To ensure you serve the juiciest steaks possible at your next cookout, use two-zone grilling. Whether you’re searing high-quality steaks or want to cook a variety of meats for a large party, two-zone grilling can help you produce excellent meats. Although it might sound complicated, it’s relatively simple and achievable on most types of grills, including gas, charcoal, electric, and wood.
At your next party, use two-zone grilling to impress your guests by achieving the perfect tenderness in your meat cuts, or feed everyone faster by grilling multiple types of food at the same time. Two-zone grilling can also help prevent flare-ups if you’re working with a high quality gas grill.
1. What Is Two-Zone Grilling?
Two-zone grilling gives you the best temperature control possible on a grill by dividing your grill into two different areas. The two regions consist of an indirect heat zone and a direct heat zone. The direct heat zone has the burners turned on and is producing heat that directly cooks whatever food is in the zone. The indirect zone remains off, but the food placed in that area still cooks via the indirect heat coming off the other side of the grill.
Direct heat grilling is best used for searing, high heat, and quickly cooking thinner foods. This method’s idea is that the meat or vegetable won’t have time to burn on the outside before it cooks all the way through.
Indirect heat grilling provides a slow increase in temperature that allows larger foods to cook all the way through without the exterior becoming burnt in the process.
You might sometimes hear two-zone grilling referred to as dual zone grilling, which is just another name for the same method of cooking.
Grillers everywhere swear by two-zone grilling. They love the flexibility it gives you, making it possible to cook everyone’s steaks to their ideal temperature and how simple it is to master.
2. What Are The Benefits of Two-Zone Grilling?
There are huge advantages to adopting the two-zone grilling method, including increased temperature control, providing a safety zone for flare-ups, enhanced flavor, and versatility.
Increased Temperature Control
Having the option to switch between two different temperature zones lets you perfect your meals during the grilling process. If you’re slow-roasting a cut of meat and decide it needs a quick searing, you can easily pop it over to the direct heat zone for a few minutes and then move it back once you have a perfect sear.
Enhanced Flavor
Using different grilling temperatures allows you to get the most flavor out of your food. All meats have different water and fat contents that react differently to high and low heat. By switching between direct and indirect zones throughout the cooking process, you can tailor the grilling experience to each type of meat or each person’s cut of meat so that you get the ideal result.
Versatility
Accommodate everyone’s needs at the dinner table with your ability to cook at different temperatures on one grill. Commonly, people have different preferences for how well their meat should be done, and with two-zone grilling, it’s easier to get it right for everyone.

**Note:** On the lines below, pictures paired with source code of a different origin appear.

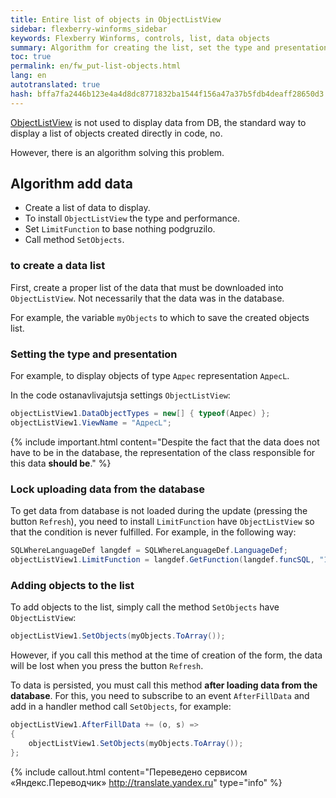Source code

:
 ```yaml
--- 
title: Entire list of objects in ObjectListView 
sidebar: flexberry-winforms_sidebar 
keywords: Flexberry Winforms, controls, list, data objects 
summary: Algorithm for creating the list, set the type and presentation, inclusion of data 
toc: true 
permalink: en/fw_put-list-objects.html 
lang: en 
autotranslated: true 
hash: bffa7fa2446b123e4a4d8dc8771832ba1544f156a47a37b5fdb4deaff28650d3 
--- 
```


[ObjectListView](fw_objectlistview.html) is not used to display data from DB, the standard way to display a list of objects created directly in code, no. 

However, there is an algorithm solving this problem. 

## Algorithm add data 

* Create a list of data to display. 
* To install `ObjectListView` the type and performance. 
* Set `LimitFunction` to base nothing podgruzilo. 
* Call method `SetObjects`. 

### to create a data list 

First, create a proper list of the data that must be downloaded into `ObjectListView`. Not necessarily that the data was in the database. 

For example, the variable `myObjects` to which to save the created objects list. 

### Setting the type and presentation 

For example, to display objects of type `Адрес` representation `АдресL`. 

In the code ostanavlivajutsja settings `ObjectListView`: 

```csharp
objectListView1.DataObjectTypes = new[] { typeof(Адрес) };
objectListView1.ViewName = "АдресL";
``` 

{% include important.html content="Despite the fact that the data does not have to be in the database, the representation of the class responsible for this data __should be__." %} 

### Lock uploading data from the database 

To get data from database is not loaded during the update (pressing the button `Refresh`), you need to install `LimitFunction` have `ObjectListView` so that the condition is never fulfilled. For example, in the following way: 

```csharp
SQLWhereLanguageDef langdef = SQLWhereLanguageDef.LanguageDef;
objectListView1.LimitFunction = langdef.GetFunction(langdef.funcSQL, "1 = 2");
``` 

### Adding objects to the list 

To add objects to the list, simply call the method `SetObjects` have `ObjectListView`: 

```csharp
objectListView1.SetObjects(myObjects.ToArray());
``` 

However, if you call this method at the time of creation of the form, the data will be lost when you press the button `Refresh`. 

To data is persisted, you must call this method __after loading data from the database__. For this, you need to subscribe to an event `AfterFillData` and add in a handler method call `SetObjects`, for example: 

```csharp
objectListView1.AfterFillData += (o, s) =>
{
	objectListView1.SetObjects(myObjects.ToArray());
};
``` 



{% include callout.html content="Переведено сервисом «Яндекс.Переводчик» <http://translate.yandex.ru>" type="info" %}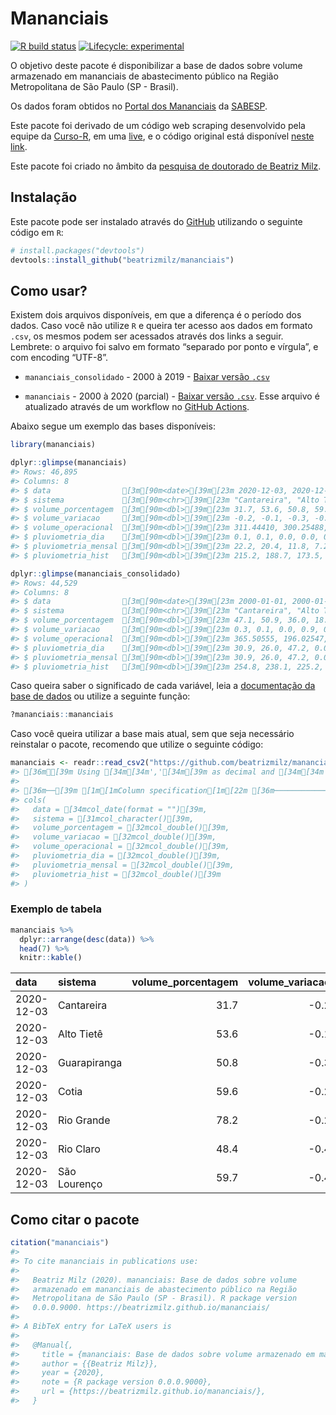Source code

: 
<!-- README.md is generated from README.Rmd. Please edit that file -->

# Mananciais

<!-- badges: start -->

[![R build
status](https://github.com/beatrizmilz/mananciais/workflows/R-CMD-check/badge.svg)](https://github.com/beatrizmilz/mananciais/actions)
[![Lifecycle:
experimental](https://img.shields.io/badge/lifecycle-experimental-orange.svg)](https://www.tidyverse.org/lifecycle/#experimental)
<!-- badges: end -->

O objetivo deste pacote é disponibilizar a base de dados sobre volume
armazenado em mananciais de abastecimento público na Região
Metropolitana de São Paulo (SP - Brasil).

Os dados foram obtidos no [Portal dos
Mananciais](http://mananciais.sabesp.com.br/Situacao) da
[SABESP](http://site.sabesp.com.br/site/Default.aspx).

Este pacote foi derivado de um código web scraping desenvolvido pela
equipe da [Curso-R](https://www.curso-r.com/), em uma
[live](https://youtu.be/jvZIxrMmOcQ), e o código original está
disponível [neste
link](https://github.com/curso-r/lives/blob/master/drafts/20200730_scraper_sabesp.R).

Este pacote foi criado no âmbito da [pesquisa de doutorado de Beatriz
Milz](https://beatrizmilz.github.io/tese/).

## Instalação

Este pacote pode ser instalado através do [GitHub](https://github.com/)
utilizando o seguinte código em `R`:

``` r
# install.packages("devtools")
devtools::install_github("beatrizmilz/mananciais")
```

## Como usar?

Existem dois arquivos disponíveis, em que a diferença é o período dos
dados. Caso você não utilize `R` e queira ter acesso aos dados em
formato `.csv`, os mesmos podem ser acessados através dos links a
seguir. Lembrete: o arquivo foi salvo em formato “separado por ponto e
vírgula”, e com encoding “UTF-8”.

  - `mananciais_consolidado` - 2000 à 2019 - [Baixar versão
    `.csv`](https://github.com/beatrizmilz/mananciais/raw/master/inst/extdata/mananciais_consolidado.csv)

  - `mananciais` - 2000 à 2020 (parcial) - [Baixar versão
    `.csv`](https://github.com/beatrizmilz/mananciais/raw/master/inst/extdata/mananciais.csv).
    Esse arquivo é atualizado através de um workflow no [GitHub
    Actions](https://github.com/beatrizmilz/mananciais/actions).

Abaixo segue um exemplo das bases disponíveis:

``` r
library(mananciais)

dplyr::glimpse(mananciais)
#> Rows: 46,895
#> Columns: 8
#> $ data                [3m[90m<date>[39m[23m 2020-12-03, 2020-12-03, 2020-12-03, 2020-12-03, …
#> $ sistema             [3m[90m<chr>[39m[23m "Cantareira", "Alto Tietê", "Guarapiranga", "Coti…
#> $ volume_porcentagem  [3m[90m<dbl>[39m[23m 31.7, 53.6, 50.8, 59.6, 78.2, 48.4, 59.7, 31.9, 5…
#> $ volume_variacao     [3m[90m<dbl>[39m[23m -0.2, -0.1, -0.3, -0.2, -0.2, -0.4, -0.4, -0.1, -…
#> $ volume_operacional  [3m[90m<dbl>[39m[23m 311.44410, 300.25488, 87.04045, 9.83793, 87.69203…
#> $ pluviometria_dia    [3m[90m<dbl>[39m[23m 0.1, 0.1, 0.0, 0.0, 0.0, 0.2, 1.0, 2.1, 1.3, 0.0,…
#> $ pluviometria_mensal [3m[90m<dbl>[39m[23m 22.2, 20.4, 11.8, 7.2, 9.8, 6.8, 11.8, 22.1, 20.3…
#> $ pluviometria_hist   [3m[90m<dbl>[39m[23m 215.2, 188.7, 173.5, 167.7, 188.4, 256.8, 211.3, …

dplyr::glimpse(mananciais_consolidado)
#> Rows: 44,529
#> Columns: 8
#> $ data                [3m[90m<date>[39m[23m 2000-01-01, 2000-01-01, 2000-01-01, 2000-01-01, …
#> $ sistema             [3m[90m<chr>[39m[23m "Cantareira", "Alto Tietê", "Guarapiranga", "Coti…
#> $ volume_porcentagem  [3m[90m<dbl>[39m[23m 47.1, 50.9, 36.0, 18.8, 81.0, 73.2, 47.8, 51.4, 3…
#> $ volume_variacao     [3m[90m<dbl>[39m[23m 0.3, 0.1, 0.0, 0.9, 0.4, -0.2, 0.7, 0.5, 0.4, 0.0…
#> $ volume_operacional  [3m[90m<dbl>[39m[23m 365.50555, 196.02547, 64.80029, 2.64579, 91.69406…
#> $ pluviometria_dia    [3m[90m<dbl>[39m[23m 30.9, 26.0, 47.2, 0.0, 0.0, 5.2, 29.1, 47.3, 9.2,…
#> $ pluviometria_mensal [3m[90m<dbl>[39m[23m 30.9, 26.0, 47.2, 0.0, 0.0, 5.2, 60.0, 73.3, 56.4…
#> $ pluviometria_hist   [3m[90m<dbl>[39m[23m 254.8, 238.1, 225.2, 217.8, 235.4, 292.0, 254.8, …
```

Caso queira saber o significado de cada variável, leia a [documentação
da base de
dados](https://beatrizmilz.github.io/mananciais/reference/mananciais.html)
ou utilize a seguinte função:

``` r
?mananciais::mananciais
```

Caso você queira utilizar a base mais atual, sem que seja necessário
reinstalar o pacote, recomendo que utilize o seguinte código:

``` r
mananciais <- readr::read_csv2("https://github.com/beatrizmilz/mananciais/raw/master/inst/extdata/mananciais.csv")
#> [36mℹ[39m Using [34m[34m','[34m[39m as decimal and [34m[34m'.'[34m[39m as grouping mark. Use [30m[47m[30m[47m`read_delim()`[47m[30m[49m[39m for more control.
#> 
#> [36m──[39m [1m[1mColumn specification[1m[22m [36m────────────────────────────────────────────────────────[39m
#> cols(
#>   data = [34mcol_date(format = "")[39m,
#>   sistema = [31mcol_character()[39m,
#>   volume_porcentagem = [32mcol_double()[39m,
#>   volume_variacao = [32mcol_double()[39m,
#>   volume_operacional = [32mcol_double()[39m,
#>   pluviometria_dia = [32mcol_double()[39m,
#>   pluviometria_mensal = [32mcol_double()[39m,
#>   pluviometria_hist = [32mcol_double()[39m
#> )
```

### Exemplo de tabela

``` r
mananciais %>% 
  dplyr::arrange(desc(data)) %>% 
  head(7) %>%
  knitr::kable()
```

| data       | sistema      | volume\_porcentagem | volume\_variacao | volume\_operacional | pluviometria\_dia | pluviometria\_mensal | pluviometria\_hist |
| :--------- | :----------- | ------------------: | ---------------: | ------------------: | ----------------: | -------------------: | -----------------: |
| 2020-12-03 | Cantareira   |                31.7 |            \-0.2 |           311.44410 |               0.1 |                 22.2 |              215.2 |
| 2020-12-03 | Alto Tietê   |                53.6 |            \-0.1 |           300.25488 |               0.1 |                 20.4 |              188.7 |
| 2020-12-03 | Guarapiranga |                50.8 |            \-0.3 |            87.04045 |               0.0 |                 11.8 |              173.5 |
| 2020-12-03 | Cotia        |                59.6 |            \-0.2 |             9.83793 |               0.0 |                  7.2 |              167.7 |
| 2020-12-03 | Rio Grande   |                78.2 |            \-0.2 |            87.69203 |               0.0 |                  9.8 |              188.4 |
| 2020-12-03 | Rio Claro    |                48.4 |            \-0.4 |             6.61707 |               0.2 |                  6.8 |              256.8 |
| 2020-12-03 | São Lourenço |                59.7 |            \-0.4 |            52.98915 |               1.0 |                 11.8 |              211.3 |

## Como citar o pacote

``` r
citation("mananciais")
#> 
#> To cite mananciais in publications use:
#> 
#>   Beatriz Milz (2020). mananciais: Base de dados sobre volume
#>   armazenado em mananciais de abastecimento público na Região
#>   Metropolitana de São Paulo (SP - Brasil). R package version
#>   0.0.0.9000. https://beatrizmilz.github.io/mananciais/
#> 
#> A BibTeX entry for LaTeX users is
#> 
#>   @Manual{,
#>     title = {mananciais: Base de dados sobre volume armazenado em mananciais de abastecimento público na Região Metropolitana de São Paulo (SP - Brasil)},
#>     author = {{Beatriz Milz}},
#>     year = {2020},
#>     note = {R package version 0.0.0.9000},
#>     url = {https://beatrizmilz.github.io/mananciais/},
#>   }
```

3. Which Foods Should I Cook In Each Zone?
If you’re new to two-zone grilling, you need to get the hang of which foods are best cooked where. Typically, burgers, fish, vegetables, thin steaks, lean ground beef, seafood, or pork chops will do well over direct heat. Anything you can cook quickly benefits from exposure to direct heat.
Thicker cuts of meat require slower cooking. Because of how long they need to cook, they will burn if left on direct heat. With a low heat approach, the warmth can slowly circulate around the thick meat or large vegetable and gently cook it all the way through without the exterior becoming too crispy. Whole chickens, roasts, turkey, meat with bones, or thick, whole vegetables benefit from indirect heat after a quick sear on the high heat.
4. Two-Zone Grilling: Gas Vs. Charcoal Grills
While the concept is the same no matter what grill you’re working with, there is a difference in how you prepare for two-zone grilling depending on what you’re working with. For a charcoal grill, pour your lit charcoal only into one side of the grill, then place the grate on top. Wood burning grills operate the same way, requiring you to put lit kindling exclusively to one side, leaving the other side off or cool.
For working with a gas grill or electric grill, simply turn on only one or two burners on the same half of the grill. You can start cooking on the direct heat side while the grill gets up to temperature and then move thicker cuts of meat over to the indirect heat zone once enough warmth is generated from the lit side of the grill.
Any setup where you can turn on half of the burners or grill surface and leave the other off can be used for two-zone grilling.
5. Time to Switch to Two-Zones
Switching to this grilling method will change the way you cook and improve your precision, enhance the flavor of your food, and allow you to tend to your guests’ individual dietary preferences.
It’s simple in theory, but it will take some practice to refine your skills. Start by understanding how to set up the two zones based on the type of grill you own. Once you’ve got the zone temperatures under control, the rest of the work is subjective. Knowing when to pop something over the direct heat for quick searing and when it requires a slower roasting is not a natural instinct, but you will become more comfortable at two-zone grilling with practice.